There is great danger in relying too closely upon conjecture. We shall be repeating in anthropology what the analytical jurists accomplished in law and jurisprudence, and it will then soon become necessary to do for anthropology what Sir Henry Maine did for comparative jurisprudence, namely, demonstrate that the analytical method does not take us back to human origins, but to highly developed systems of society. Law, in the hands of the analytical jurists, is merely one part of the machinery of modern government. Social beginnings in the hands of conjectural anthropologists are merely abstractions with the whole history of man put on one side. Mr. Lang in leading the way towards the analytical method in anthropology has avoided many of its pitfalls, but his disciples are not so successful. Thus, when Mr. Thomas declares that "custom which has among them [primitive peoples] far more power than law among us, determines whether a man is of kin to his mother and her relatives alone, or to his father and father's relatives, or whether both sets of relatives are alike of kin to them,"[309] he is neglecting the whole significance and range of custom. His statement is true analytically, but it is not true anthropologically until we have ascertained what this custom to which he refers really is, whence it is derived, how it has obtained its force, what is its range of action, how it operates in differentiating among the various groups of mankind—in a word, what is the human history associated with this custom.
We must, however, at certain points in anthropological inquiry have recourse to the conjectural method. Its value lies in the fact that it states, and states clearly, the issue which is before us, and it is always possible to take up the conjectural position and endeavour to ascertain whether the neglected facts of human history which it expresses can be recovered. Its danger lies in the neglect of certain anthropological principles which can only be noted from definite examples, and the significance of which can only be discovered by the handling of definite examples. I will refer to one or two of the principles which I have in mind. Thus, it is necessary to distinguish between what is a practice and what is a rule. A practice precedes a rule. A practice incidental to one stage of society must not be confused with a rule, similar to the practice, obtaining in a different stage of society. Again, it must be borne in mind that identity of practice is no certain evidence of parallel stages of culture, and already it has been pointed out that identical practices do not always come from the same causes. Thirdly, it has to be borne in mind that primitive peoples specialise in certain directions to an extreme extent, and correspondingly cause neglect in other directions. The normal, therefore, has to give way to the special, and it is the degree of specialisation and the degree of neglect which are measuring factors of progress; in other words, it is the conscious adoption of certain rules of life with which we alone have to do.
These principles are apt to be wholly neglected, and, indeed, the last-mentioned element in the evolution of human society does not enter into the calculations of analytical anthropologists. They provide for the normal according to scientific ideas of what the normal is. They either neglect or openly reject what cannot be called abnormal, because it appears everywhere, but which they are inclined to treat as abnormal because it does not fit into their accepted lines of development. That which I have ventured to term specialisation and neglect is a great and important feature in anthropology.

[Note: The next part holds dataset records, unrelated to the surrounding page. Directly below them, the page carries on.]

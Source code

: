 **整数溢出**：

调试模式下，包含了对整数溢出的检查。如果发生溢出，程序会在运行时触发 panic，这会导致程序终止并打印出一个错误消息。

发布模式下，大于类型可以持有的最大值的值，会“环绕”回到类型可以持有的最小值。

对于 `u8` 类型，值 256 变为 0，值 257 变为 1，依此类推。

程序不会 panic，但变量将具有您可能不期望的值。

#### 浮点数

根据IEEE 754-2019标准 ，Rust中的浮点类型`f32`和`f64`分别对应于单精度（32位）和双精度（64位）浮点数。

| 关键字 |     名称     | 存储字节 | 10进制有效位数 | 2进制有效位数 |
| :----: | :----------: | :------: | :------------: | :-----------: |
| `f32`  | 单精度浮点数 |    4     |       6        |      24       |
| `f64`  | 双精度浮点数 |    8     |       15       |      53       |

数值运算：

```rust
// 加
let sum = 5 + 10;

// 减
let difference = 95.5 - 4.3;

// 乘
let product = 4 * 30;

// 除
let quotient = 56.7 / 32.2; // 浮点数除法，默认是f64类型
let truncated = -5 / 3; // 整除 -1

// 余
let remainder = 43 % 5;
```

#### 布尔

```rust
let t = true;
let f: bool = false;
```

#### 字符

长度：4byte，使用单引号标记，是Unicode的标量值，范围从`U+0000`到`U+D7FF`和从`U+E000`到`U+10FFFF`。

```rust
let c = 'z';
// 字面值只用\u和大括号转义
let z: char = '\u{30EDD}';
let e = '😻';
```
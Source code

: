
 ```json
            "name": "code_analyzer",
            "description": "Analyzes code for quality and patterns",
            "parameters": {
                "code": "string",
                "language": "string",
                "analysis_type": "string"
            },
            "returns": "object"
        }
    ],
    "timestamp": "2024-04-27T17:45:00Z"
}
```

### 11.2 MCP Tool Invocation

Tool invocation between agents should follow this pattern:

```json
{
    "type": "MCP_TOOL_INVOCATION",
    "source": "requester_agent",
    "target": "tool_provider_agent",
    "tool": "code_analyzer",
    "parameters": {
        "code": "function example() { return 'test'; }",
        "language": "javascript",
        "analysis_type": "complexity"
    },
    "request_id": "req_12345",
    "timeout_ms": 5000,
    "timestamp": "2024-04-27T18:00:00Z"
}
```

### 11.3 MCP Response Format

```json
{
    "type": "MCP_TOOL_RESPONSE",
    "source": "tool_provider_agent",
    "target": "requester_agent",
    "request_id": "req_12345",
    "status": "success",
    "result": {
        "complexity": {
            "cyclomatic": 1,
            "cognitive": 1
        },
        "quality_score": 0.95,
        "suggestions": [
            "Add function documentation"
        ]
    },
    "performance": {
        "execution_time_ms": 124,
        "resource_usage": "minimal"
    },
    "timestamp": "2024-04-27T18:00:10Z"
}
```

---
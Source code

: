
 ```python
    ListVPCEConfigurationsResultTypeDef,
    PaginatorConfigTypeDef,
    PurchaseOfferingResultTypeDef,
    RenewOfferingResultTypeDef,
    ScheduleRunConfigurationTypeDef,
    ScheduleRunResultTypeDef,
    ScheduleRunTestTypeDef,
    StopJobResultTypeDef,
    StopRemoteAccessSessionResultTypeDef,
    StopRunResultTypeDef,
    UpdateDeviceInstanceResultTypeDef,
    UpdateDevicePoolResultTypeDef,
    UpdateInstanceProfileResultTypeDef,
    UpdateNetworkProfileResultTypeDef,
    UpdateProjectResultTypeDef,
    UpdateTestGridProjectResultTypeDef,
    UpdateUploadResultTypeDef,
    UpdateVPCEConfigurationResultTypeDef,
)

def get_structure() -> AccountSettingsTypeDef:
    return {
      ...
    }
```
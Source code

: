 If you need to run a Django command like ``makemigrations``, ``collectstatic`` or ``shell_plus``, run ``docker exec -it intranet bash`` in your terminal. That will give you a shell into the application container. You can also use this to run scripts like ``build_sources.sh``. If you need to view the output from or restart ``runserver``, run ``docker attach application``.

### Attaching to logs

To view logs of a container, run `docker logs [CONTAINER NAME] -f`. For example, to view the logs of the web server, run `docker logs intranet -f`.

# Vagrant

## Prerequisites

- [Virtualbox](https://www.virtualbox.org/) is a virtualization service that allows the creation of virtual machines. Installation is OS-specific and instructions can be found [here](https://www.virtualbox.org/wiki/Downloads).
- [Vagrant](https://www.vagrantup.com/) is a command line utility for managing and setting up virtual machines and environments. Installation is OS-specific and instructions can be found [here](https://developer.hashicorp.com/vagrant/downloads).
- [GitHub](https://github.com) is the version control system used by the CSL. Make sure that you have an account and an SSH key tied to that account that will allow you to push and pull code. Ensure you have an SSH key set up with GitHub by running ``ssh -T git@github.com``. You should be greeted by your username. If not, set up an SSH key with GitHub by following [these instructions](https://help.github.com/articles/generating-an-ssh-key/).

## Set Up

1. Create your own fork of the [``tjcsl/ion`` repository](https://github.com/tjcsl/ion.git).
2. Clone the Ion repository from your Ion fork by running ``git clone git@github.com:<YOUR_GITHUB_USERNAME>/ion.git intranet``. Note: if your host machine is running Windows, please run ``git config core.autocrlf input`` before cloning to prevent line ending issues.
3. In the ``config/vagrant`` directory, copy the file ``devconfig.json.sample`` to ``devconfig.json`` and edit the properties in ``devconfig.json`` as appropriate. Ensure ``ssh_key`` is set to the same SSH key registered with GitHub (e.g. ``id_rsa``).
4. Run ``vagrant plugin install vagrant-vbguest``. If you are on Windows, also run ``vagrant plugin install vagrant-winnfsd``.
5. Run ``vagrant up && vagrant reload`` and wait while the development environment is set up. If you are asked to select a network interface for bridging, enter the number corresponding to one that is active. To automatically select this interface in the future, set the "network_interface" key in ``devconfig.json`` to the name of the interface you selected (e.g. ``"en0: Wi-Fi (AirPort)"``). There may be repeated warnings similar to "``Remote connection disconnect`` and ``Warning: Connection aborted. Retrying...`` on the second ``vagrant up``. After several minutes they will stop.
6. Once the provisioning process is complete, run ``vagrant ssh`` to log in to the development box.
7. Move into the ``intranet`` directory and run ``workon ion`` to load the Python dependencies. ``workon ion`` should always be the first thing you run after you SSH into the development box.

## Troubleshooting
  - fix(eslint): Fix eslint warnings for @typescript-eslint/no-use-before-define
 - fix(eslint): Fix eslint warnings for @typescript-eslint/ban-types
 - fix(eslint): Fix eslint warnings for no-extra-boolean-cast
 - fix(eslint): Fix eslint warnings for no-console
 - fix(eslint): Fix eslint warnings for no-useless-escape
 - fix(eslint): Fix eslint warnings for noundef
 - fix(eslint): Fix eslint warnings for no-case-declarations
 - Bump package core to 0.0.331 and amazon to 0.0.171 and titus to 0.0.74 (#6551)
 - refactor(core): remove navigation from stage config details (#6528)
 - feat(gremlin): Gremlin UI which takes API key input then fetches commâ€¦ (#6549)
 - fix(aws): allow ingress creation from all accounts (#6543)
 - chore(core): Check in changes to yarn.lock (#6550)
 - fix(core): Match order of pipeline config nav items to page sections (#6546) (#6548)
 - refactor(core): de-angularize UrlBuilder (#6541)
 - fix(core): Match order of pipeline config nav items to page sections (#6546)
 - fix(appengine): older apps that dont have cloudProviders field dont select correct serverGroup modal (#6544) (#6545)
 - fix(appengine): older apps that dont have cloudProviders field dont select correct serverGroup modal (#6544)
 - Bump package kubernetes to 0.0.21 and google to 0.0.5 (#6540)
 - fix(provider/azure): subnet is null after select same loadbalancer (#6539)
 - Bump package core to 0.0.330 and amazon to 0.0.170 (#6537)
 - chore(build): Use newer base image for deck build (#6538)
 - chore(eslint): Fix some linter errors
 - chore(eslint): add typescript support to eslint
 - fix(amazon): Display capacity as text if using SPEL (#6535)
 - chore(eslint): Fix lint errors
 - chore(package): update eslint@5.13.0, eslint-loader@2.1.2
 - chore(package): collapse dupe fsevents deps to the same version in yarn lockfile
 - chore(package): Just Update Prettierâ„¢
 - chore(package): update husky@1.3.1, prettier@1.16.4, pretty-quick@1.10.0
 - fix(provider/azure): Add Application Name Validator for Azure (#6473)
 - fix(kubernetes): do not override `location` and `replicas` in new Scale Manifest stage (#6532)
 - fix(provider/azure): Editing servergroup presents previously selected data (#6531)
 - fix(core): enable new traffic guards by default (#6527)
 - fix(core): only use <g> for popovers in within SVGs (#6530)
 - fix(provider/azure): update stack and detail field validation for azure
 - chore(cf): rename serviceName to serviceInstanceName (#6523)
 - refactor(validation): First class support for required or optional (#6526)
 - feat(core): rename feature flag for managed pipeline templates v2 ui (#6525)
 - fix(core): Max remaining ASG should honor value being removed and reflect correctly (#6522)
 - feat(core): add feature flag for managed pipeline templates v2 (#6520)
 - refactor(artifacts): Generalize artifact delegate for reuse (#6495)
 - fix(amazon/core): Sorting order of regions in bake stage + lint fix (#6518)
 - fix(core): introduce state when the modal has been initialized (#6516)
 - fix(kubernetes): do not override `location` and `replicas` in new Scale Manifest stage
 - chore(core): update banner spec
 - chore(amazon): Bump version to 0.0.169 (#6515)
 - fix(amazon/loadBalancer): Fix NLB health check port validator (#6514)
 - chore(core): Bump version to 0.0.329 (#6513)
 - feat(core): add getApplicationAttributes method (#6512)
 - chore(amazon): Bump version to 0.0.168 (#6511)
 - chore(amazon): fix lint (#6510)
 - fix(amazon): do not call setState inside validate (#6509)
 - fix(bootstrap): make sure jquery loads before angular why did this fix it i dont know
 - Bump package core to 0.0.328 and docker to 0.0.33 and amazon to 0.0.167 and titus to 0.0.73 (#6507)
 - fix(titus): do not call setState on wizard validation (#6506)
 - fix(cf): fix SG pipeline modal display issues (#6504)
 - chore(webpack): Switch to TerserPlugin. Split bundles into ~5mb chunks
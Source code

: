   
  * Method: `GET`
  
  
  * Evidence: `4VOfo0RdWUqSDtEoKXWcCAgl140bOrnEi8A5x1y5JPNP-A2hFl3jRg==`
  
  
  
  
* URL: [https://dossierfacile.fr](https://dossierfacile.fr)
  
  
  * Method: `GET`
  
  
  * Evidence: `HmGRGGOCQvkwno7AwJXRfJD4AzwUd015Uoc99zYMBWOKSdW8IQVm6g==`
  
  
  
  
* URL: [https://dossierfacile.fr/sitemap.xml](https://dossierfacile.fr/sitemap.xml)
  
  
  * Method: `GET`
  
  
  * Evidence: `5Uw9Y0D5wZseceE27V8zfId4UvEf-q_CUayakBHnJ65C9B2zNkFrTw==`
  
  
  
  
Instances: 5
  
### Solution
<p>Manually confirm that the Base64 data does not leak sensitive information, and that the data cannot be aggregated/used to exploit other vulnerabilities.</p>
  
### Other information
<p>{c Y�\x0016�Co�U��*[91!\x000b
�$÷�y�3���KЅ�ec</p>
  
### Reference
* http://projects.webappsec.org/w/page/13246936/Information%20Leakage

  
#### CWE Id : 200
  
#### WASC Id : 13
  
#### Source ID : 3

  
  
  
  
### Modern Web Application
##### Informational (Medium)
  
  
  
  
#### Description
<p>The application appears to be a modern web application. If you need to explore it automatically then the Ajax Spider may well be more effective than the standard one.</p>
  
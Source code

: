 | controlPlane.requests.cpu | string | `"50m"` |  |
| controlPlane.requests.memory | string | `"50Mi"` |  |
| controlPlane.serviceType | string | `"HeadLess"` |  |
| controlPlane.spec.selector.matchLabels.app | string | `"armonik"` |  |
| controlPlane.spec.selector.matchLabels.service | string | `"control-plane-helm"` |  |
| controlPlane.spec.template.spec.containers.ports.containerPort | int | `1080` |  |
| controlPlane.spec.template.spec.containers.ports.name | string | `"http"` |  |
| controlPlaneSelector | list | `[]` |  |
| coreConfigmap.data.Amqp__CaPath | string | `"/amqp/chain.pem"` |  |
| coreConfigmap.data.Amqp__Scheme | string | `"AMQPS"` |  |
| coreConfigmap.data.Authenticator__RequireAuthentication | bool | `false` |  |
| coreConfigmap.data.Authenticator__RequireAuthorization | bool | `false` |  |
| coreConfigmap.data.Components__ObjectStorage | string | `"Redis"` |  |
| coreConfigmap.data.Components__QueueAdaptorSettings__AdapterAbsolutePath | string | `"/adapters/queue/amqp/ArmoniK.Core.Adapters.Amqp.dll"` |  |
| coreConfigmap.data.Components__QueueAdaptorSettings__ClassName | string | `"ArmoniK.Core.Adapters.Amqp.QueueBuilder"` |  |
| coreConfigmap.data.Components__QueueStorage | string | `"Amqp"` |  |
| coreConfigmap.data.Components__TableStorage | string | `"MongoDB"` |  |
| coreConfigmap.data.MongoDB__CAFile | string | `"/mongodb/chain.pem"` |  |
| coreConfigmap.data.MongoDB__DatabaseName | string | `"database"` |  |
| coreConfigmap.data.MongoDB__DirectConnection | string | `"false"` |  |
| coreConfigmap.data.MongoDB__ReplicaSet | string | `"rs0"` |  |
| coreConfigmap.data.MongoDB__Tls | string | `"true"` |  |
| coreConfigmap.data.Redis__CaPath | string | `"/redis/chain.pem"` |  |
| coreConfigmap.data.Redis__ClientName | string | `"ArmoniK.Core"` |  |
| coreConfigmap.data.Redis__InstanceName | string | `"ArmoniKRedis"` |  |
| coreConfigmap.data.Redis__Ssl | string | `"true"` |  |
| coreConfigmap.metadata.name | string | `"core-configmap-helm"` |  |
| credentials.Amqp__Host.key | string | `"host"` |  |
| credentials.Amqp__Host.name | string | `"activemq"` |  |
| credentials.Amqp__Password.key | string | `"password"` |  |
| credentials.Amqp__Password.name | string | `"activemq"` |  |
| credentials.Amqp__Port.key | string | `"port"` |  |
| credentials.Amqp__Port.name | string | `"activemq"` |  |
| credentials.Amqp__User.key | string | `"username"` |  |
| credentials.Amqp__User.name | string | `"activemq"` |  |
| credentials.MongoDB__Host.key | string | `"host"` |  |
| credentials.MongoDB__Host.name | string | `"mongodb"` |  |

It obtains everywhere in more or less degree, and accounts for some of the apparently unaccountable facts in savage society, where we are frequently encountered by a comparatively high degree of culture associated with a cruel and debasing system of rites and practices which belong to the lowest savagery. Dr. Haddon has usefully suggested the term "differential evolution" for this phenomenon in the culture history of man,[310] and as I find myself in entire agreement with this distinguished anthropologist as to the facts[311] which call for a special terminology, I gladly adopt his valuable suggestion.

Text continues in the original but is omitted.